Happy Tuesday. Today is Tuesday, March 31st.
I had dinner last night with some friends — a 50th birthday for a buddy of mine — and sure enough the topic of the Iran war came up. Some people at the table were saying they needed to sell the market, it's a disaster, and others were saying no, don't sell.
And it got me thinking…

I take for granted that I've been doing this for almost 35 years. But I remember being young on Wall Street and feeling the same uncertainty these people were feeling. I remember the first World Trade Center bombing in 1993, and I was sitting there asking myself, should I sell stocks?
I remember the Oklahoma City bombing. The government shutdown. Long-term capital management. The Asian financial crisis. The Russia default. Y2K. 9/11. The Iraq War. The housing crisis. The great recession. The European debt crisis.
There have always been smart-sounding reasons to sell stocks. Always.
If you go back to 1950 and run through the list — the Red Scare, Sputnik, the Korean War, rising interest rates, the Bay of Pigs, the Cuban Missile Crisis, Kennedy assassinated, Vietnam, RFK and MLK killed, the OPEC embargo, Nixon resigning, double-digit inflation, the 1987 crash when the market dropped 22% in a single day — through all of it, through every single one of those moments…
When smart people had smart-sounding reasons to get out….
The market has gone up 100 times. A hundred times.
That is an amazing thing when you sit with it.
What I've learned over the years — and this is one of the most important things I can share with you — is to keep things in perspective.
There is always a war. There is always a recession. There is always a revolutionary new technology. There is always a leader people love and a leader people hate.
There are always terrorist attacks, proxy wars, debt crises, investigations, Supreme Court controversies, battles between branches of government. On and on and on.
This is just the human experience. Humans are gonna human. And you cannot let the strum and drum of the human experience shake you out of the market, especially if you own good things.
Here's the reason I believe the market keeps going up through all of it. The United States has a system for allocating capital that is better than everybody else's, period. Low regulations for capital formation and, crucially, low punishment for failure. You can set up a business in America in an afternoon. Register an LLC, go to a bank, and you're off. In most countries that is not the case. And when the idea doesn't work — when you spend three years on something and it turns out you were wrong — you walk away. You don't go to debtor's prison. I have started multiple businesses. I have failed in business.
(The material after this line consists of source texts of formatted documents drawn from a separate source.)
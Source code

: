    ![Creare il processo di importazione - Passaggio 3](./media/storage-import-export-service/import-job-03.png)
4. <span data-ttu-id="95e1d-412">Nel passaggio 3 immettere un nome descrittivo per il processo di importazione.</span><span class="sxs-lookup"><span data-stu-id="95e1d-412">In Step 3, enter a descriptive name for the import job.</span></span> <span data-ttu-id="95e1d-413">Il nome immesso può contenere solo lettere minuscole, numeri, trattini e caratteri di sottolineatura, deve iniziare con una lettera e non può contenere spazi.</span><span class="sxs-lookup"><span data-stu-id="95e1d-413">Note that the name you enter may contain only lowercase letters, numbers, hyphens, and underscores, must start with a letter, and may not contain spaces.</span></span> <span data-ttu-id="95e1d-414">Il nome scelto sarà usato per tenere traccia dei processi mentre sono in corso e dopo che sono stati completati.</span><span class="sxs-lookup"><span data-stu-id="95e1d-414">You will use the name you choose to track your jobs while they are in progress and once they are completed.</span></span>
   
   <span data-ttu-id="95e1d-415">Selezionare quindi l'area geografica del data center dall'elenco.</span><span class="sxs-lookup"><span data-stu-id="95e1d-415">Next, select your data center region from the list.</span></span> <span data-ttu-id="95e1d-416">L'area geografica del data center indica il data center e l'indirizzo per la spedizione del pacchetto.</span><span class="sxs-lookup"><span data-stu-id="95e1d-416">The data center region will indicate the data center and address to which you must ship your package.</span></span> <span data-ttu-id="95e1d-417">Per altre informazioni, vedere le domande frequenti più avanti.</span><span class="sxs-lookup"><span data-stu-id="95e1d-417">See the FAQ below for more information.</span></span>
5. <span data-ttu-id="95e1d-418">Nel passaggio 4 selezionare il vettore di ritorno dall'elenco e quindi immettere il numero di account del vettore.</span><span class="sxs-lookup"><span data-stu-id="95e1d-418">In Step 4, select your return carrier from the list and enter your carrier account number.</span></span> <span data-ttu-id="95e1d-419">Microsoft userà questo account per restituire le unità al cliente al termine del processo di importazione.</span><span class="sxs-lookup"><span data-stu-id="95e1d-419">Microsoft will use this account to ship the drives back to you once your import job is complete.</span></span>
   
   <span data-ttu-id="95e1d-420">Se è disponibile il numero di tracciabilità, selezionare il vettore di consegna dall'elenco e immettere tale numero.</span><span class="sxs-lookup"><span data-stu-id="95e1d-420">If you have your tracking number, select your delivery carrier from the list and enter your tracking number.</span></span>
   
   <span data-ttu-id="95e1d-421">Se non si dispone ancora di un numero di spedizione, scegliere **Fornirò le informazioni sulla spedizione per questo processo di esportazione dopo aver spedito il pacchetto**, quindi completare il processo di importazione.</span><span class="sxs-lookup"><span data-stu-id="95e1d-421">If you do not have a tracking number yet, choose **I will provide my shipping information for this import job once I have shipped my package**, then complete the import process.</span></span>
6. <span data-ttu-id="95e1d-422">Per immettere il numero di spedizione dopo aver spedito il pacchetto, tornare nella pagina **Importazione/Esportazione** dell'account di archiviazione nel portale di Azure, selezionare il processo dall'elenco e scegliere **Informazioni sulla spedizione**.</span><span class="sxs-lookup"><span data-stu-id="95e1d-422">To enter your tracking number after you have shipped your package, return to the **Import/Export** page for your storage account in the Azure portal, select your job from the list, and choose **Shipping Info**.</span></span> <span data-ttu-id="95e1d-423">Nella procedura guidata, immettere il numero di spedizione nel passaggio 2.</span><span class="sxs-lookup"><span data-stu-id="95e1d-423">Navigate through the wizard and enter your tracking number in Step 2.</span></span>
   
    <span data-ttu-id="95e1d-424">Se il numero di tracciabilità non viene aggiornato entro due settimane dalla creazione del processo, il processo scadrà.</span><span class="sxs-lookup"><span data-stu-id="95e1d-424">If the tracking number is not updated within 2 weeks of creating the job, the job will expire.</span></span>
And both times it was my ability to move at my own speed that got me to the next thing.
As long as our system allows capital to form quickly, allows new businesses to start easily, and allows failure without catastrophic punishment — you just go to the next thing — this country will keep producing wealth. That is the bottom line. That is why the market goes up 100 times despite everything that happens along the way.
When I look at politics, I don't really think in terms of which side is right. I think in terms of policies. And what I'm always watching is whether we're preserving that freedom — the freedom to start something, and the freedom to walk away when it doesn't work.
As long as that stays intact, I like our odds.
Don't let the human experience shake you out of the market.
Anyway, I just wanted to share that with you today. Have a wonderful day. I'll see you tomorrow.